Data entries

● ● ●

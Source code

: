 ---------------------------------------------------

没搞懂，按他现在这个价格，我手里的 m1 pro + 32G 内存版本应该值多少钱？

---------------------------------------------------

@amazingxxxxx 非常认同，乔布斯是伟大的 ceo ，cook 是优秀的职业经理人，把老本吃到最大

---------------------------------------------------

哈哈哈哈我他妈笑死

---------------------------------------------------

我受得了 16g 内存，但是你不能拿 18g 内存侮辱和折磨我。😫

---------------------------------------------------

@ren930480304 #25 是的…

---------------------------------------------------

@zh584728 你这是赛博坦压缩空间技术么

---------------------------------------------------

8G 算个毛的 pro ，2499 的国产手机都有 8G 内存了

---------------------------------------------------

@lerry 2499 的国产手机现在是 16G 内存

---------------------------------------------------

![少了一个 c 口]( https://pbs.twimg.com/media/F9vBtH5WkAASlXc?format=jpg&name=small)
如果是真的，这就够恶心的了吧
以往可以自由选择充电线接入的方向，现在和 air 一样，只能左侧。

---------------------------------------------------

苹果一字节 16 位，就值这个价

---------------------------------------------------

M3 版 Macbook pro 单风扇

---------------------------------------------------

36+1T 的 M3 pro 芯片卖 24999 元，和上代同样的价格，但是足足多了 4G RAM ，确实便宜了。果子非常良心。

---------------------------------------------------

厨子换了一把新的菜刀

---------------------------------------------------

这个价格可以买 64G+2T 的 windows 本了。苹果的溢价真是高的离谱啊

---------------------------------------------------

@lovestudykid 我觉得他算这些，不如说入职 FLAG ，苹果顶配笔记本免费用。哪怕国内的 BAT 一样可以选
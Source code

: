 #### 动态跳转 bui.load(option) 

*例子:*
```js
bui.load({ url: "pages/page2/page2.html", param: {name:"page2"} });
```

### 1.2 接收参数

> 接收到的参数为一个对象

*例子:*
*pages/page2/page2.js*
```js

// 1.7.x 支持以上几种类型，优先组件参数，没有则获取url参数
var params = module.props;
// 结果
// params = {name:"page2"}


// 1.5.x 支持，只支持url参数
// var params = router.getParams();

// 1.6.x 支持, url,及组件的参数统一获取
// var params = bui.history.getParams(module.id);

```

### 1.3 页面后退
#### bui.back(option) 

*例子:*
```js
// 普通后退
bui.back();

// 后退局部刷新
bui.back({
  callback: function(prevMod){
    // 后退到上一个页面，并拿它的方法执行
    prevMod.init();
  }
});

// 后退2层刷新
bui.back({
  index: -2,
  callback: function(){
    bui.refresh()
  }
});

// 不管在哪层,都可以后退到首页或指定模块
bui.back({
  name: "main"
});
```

● ● ●

## [Problem requirements]
Filter the entries above and keep only the lines with the word "option".

## [Written solution]
: #### 动态跳转 bui.load(option) 
#### bui.back(option) 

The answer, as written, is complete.